The recent past for the Aggie defense includes struggles to stop the run, especially against Southeastern Conference opponents. In 2017, the Aggies allowed 170 yards rushing per game, which ranked 70th in the country and ninth in the SEC. A&M ranked 78th in total defense.
Enter Elko and a return to the run-stopping focus of Aggie lore. A&M finished 2018 with the third-best rush defense in the nation, allowing 95.2 yards per game.
Elko’s second year at A&M will feature a focus on the future after the departure of seven defensive starters, including five from the front seven.

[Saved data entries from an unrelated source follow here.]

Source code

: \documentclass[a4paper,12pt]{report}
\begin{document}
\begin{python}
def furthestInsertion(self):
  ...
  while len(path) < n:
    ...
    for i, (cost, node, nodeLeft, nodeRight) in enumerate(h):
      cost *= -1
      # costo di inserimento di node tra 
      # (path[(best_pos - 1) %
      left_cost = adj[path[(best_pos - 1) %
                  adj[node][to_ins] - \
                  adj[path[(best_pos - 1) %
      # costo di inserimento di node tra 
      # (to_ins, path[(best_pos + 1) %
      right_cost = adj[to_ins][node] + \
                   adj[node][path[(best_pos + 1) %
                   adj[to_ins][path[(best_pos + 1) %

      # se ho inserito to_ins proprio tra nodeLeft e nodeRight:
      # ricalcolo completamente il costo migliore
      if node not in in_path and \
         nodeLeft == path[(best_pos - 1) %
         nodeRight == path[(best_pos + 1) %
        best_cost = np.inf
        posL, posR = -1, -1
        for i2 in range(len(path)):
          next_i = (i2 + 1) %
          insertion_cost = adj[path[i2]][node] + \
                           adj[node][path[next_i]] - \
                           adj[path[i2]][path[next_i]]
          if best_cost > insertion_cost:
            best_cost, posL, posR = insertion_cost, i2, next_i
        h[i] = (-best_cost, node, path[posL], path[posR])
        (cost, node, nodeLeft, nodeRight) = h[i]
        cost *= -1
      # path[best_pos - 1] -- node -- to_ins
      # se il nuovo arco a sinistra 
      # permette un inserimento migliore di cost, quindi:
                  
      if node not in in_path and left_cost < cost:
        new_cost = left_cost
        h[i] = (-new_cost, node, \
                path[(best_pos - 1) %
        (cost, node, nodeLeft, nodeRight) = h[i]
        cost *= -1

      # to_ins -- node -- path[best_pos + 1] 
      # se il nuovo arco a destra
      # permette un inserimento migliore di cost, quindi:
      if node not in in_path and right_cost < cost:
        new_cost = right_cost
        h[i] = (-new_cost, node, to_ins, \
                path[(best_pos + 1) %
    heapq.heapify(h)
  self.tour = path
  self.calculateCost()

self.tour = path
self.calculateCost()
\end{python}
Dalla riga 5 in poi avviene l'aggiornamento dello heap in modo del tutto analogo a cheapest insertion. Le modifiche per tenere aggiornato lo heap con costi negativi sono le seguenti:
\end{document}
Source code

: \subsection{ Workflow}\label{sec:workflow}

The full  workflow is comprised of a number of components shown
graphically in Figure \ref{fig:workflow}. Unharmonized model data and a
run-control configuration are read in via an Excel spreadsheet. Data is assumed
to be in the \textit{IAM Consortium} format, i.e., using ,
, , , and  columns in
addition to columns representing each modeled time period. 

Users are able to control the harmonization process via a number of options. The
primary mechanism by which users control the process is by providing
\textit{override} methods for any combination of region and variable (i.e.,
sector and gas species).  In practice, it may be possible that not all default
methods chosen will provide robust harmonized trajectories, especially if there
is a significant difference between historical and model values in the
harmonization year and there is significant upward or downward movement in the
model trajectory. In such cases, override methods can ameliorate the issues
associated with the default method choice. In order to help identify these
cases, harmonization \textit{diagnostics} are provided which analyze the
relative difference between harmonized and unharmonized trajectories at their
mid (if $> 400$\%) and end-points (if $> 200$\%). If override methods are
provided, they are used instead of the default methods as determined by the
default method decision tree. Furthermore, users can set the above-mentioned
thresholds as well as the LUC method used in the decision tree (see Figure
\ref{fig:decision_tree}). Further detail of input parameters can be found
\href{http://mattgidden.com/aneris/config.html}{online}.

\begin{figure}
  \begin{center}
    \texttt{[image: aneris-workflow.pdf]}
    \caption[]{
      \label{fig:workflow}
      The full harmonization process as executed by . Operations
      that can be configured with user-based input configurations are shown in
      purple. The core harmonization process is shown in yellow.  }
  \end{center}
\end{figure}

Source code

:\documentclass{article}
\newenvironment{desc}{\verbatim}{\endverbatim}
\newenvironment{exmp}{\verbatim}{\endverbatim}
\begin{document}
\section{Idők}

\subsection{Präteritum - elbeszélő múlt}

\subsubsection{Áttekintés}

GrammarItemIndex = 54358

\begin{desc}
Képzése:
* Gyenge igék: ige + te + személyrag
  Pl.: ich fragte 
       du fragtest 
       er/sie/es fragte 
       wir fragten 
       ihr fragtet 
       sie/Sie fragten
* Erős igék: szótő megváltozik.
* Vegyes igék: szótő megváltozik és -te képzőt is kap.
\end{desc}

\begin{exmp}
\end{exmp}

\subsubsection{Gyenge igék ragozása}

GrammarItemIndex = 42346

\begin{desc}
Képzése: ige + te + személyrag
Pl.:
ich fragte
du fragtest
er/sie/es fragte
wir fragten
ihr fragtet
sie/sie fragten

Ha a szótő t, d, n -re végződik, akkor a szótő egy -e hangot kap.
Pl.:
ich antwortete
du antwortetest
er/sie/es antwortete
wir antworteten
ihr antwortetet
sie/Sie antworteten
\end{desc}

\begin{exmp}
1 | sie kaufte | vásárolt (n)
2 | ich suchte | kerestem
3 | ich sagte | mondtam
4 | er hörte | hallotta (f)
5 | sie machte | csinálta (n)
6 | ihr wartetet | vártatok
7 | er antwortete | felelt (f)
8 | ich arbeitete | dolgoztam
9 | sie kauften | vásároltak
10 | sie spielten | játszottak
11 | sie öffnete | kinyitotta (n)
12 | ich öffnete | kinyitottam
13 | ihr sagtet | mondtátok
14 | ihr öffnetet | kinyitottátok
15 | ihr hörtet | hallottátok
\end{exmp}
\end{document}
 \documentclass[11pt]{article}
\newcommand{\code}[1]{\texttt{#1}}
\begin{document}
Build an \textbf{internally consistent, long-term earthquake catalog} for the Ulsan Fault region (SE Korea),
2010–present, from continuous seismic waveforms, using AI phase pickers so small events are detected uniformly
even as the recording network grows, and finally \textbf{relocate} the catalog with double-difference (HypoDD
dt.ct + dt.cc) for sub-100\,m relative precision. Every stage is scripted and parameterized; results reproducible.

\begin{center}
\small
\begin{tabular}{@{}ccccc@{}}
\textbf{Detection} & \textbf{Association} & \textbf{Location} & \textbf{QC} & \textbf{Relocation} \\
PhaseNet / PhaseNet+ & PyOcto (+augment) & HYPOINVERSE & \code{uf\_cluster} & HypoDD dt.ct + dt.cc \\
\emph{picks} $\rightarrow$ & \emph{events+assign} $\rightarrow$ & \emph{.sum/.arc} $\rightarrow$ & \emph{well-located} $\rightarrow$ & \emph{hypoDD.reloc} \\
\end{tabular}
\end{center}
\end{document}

Anchoring the defense with experience is the line, which returns junior interior linemen Justin Madubuike and Jayden Peevy, a key reserve who saw action in every game and had one start. Sophomore defensive tackle Bobby Brown is expected to work his way into the starting rotation as well after recording 14 tackles and a tackle for loss as a freshman.
“We have those guys like Bobby, like young guys that are hungry to get out there and play,” Madubuike said. “So I have no doubt that they are going to do that.”
On the outside, sophomore Tyree Johnson will step in the spotlight after recording a sack and a half last season with action in all 13 games. Opposite Johnson is Micheal Clemons, who will get his shot after sitting out last season with a foot injury.
“I think hopefully he’ll have a very solid year if he stays healthy,” Fisher said of Clemons’ potential impact. “His leadership has been good. He’s working his tail off, and he had a great spring. He’s a very physical football player. He can rush and he’s athletic and he’s long. Man, he plays with great physicality.”
The Aggies lost both tackle leaders to the NFL in linebackers Otaro Alaka and Tyrel Dodson, leaving the door open for a young group to fill the void. Junior Buddy Johnson accrued the most experience last season, with 27 tackles and half a sack in 12 games. Sophomore Anthony Hines III returns to action after missing almost all of last season with a lower leg injury.
“He’s bigger,” Fisher said of Hines. “He’s running extremely well. They said in the summer he was top of the sprints in running, and it looks like he’s put on some size.”
The secondary is where Elko can make the most improvement in his second year. A&M had the nation’s 98th-ranked defense in passing yards allowed at 253.2 per game.
“We’ve got to get better in pass coverage, but we’ve also got to get better in rushes,” Fisher said. “We’ve got to be able to put pressure on the quarterback and create those things and cover better and mix things up, and hopefully we will.”
Hope lies in the late-season strides made by sophomore safety Leon O’Neal. As a true freshman, O’Neal recorded 14 total tackles, including six and an interception in the Aggies’ Gator Bowl appearance.
Arizona Western Community College transfer Elijah Blades joins an experienced mix at cornerback that includes junior Myles Jones, senior Charles Oliver and junior Debione Renfro. Blades had two interceptions and nine pass breakups in two JUCO seasons.
“We’ve got a lot of guys who had been three-year starters now and really a lot of experience,” Aggie quarterback Kellen Mond said. “Leon comes back for a second year and there is a lot of depth, so I really look forward to those guys being able to have a second year with Coach Elko’s system, and I really look forward to them having a really good season.”
Madubuike said Elko’s defense will present some different looks this year thanks to a few new wrinkles he was able to add during fall camp. It’s the luxury of continuity, Fisher said.
“That is huge,” Fisher said. “It lets them relax on not just where to be but what they’re doing.”